Oui, c'est possible, il faut être sur le même réseau Wi-Fi que le HomePod. Il faut cliquer sur l'icône du son dans la barre des menu et choisir le HomePod en question.


----------



## Artus666 (12 Janvier 2021)

MrTom a dit:


> Bonjour,
> 
> Oui, c'est possible, il faut être sur le même réseau Wi-Fi que le HomePod. Il faut cliquer sur l'icône du son dans la barre des menu et choisir le HomePod en question.


Et du coup enlever toute activation de Siri et autres services ?


----------



## MrTom (12 Janvier 2021)

Artus666 a dit:


> Et du coup enlever toute activation de Siri et autres services ?
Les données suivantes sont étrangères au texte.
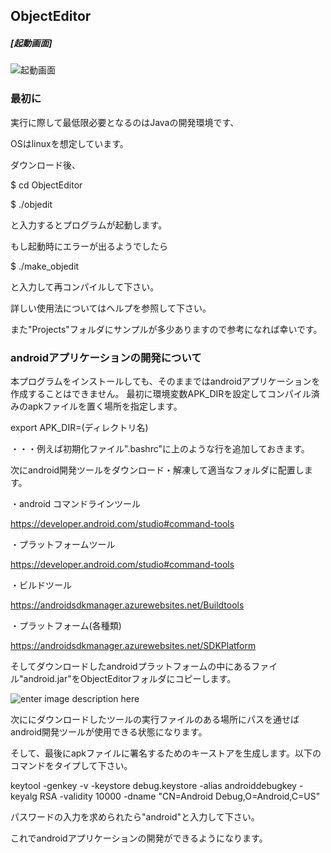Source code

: ## ObjectEditor
  
##### [起動画面]
 ![起動画面](https://i.imgur.com/l2d1qri.jpg)

  
### 最初に
  
実行に際して最低限必要となるのはJavaの開発環境です、
  
OSはlinuxを想定しています。
  
ダウンロード後、
  
$ cd ObjectEditor
  
$ ./objedit
  
と入力するとプログラムが起動します。
  
もし起動時にエラーが出るようでしたら
  
$ ./make_objedit
  
と入力して再コンパイルして下さい。
  
詳しい使用法についてはヘルプを参照して下さい。
  
また"Projects"フォルダにサンプルが多少ありますので参考になれば幸いです。
  
  

### 	androidアプリケーションの開発について
本プログラムをインストールしても、そのままではandroidアプリケーションを作成することはできません。
最初に環境変数APK_DIRを設定してコンパイル済みのapkファイルを置く場所を指定します。
  
export APK_DIR=(ディレクトリ名)
  
  ・・・例えば初期化ファイル".bashrc"に上のような行を追加しておきます。
  
次にandroid開発ツールをダウンロード・解凍して適当なフォルダに配置します。

・android コマンドラインツール 
  
https://developer.android.com/studio#command-tools
  
・プラットフォームツール
  
https://developer.android.com/studio#command-tools
  
・ビルドツール
  
https://androidsdkmanager.azurewebsites.net/Buildtools  
  
・プラットフォーム(各種類)
  
https://androidsdkmanager.azurewebsites.net/SDKPlatform
  
そしてダウンロードしたandroidプラットフォームの中にあるファイル"android.jar"をObjectEditorフォルダにコピーします。
  
![enter image description here](https://imgur.com/GY0afbj.jpg)  
  
  次ににダウンロードしたツールの実行ファイルのある場所にパスを通せばandroid開発ツールが使用できる状態になります。
  
そして、最後にapkファイルに署名するためのキーストアを生成します。以下のコマンドをタイプして下さい。
  
  keytool -genkey -v -keystore debug.keystore -alias androiddebugkey -keyalg RSA -validity 10000 -dname "CN=Android Debug,O=Android,C=US"
  
  パスワードの入力を求められたら"android"と入力して下さい。
  
  これでandroidアプリケーションの開発ができるようになります。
Non, les commandes vocales sont toujours disponibles.


----------



## maxou56 (12 Janvier 2021)

MrTom a dit:


> il faut être sur le même réseau Wi-Fi que le HomePod.


Bonsoir,
Sur le même réseau tout court, AirPlay 1 & 2 fonctionnent aussi en ethernet (il y a quelques limitations, pas en VLAN, certaines carte 10Giga sont incompatibles).


----------



## iFox7 (27 Janvier 2021)

MrTom a dit:


> Bonjour,
> 
> Oui, c'est possible, il faut être sur le même réseau Wi-Fi que le HomePod. Il faut cliquer sur l'icône du son dans la barre des menu et choisir le HomePod en question.


Bonjour,
Peut-être n'ai-je pas trouvé, mais pas moyen de faire cette manipulation sur une paire stéréo de HomePod mini... Dans une future mise à jour de Big Sur ?


----------



## Moutaille (8 Février 2021)

iFox7 a dit:


> Bonjour,
> Peut-être n'ai-je pas trouvé, mais pas moyen de faire cette manipulation sur une paire stéréo de HomePod mini... Dans une future mise à jour de Big Sur ?


Bonjour,
Il faudra attendre la version 11.3 de Big Sur pour que les homepods puissent être gérés en stéréo sur Mac.
... Il était temps... 






						HomePod : vous avez une paire stéréo ? Votre Mac pourra bientôt les gérer
					

Quatre ans après la sortie du premier HomePod, Apple adapte enfin macOS à ses enceintes intelligentes. La future version 11.3, actuellement en bêta, est capable d'envoyer du son en stéréo.




					www.01net.com


----------



## Maria_24 (8 Juin 2021)

Artus666 a dit:


> Bonjour ,
> Est-ce possible d’utiliser un homepod mini comme haut-parleur pour son Mac mini ? Je veux dire qu’il envoie tout le son de l’ordinateur que ce soit les vidéos YouTube, la musique qu’on passe via VLC par exemple etc ?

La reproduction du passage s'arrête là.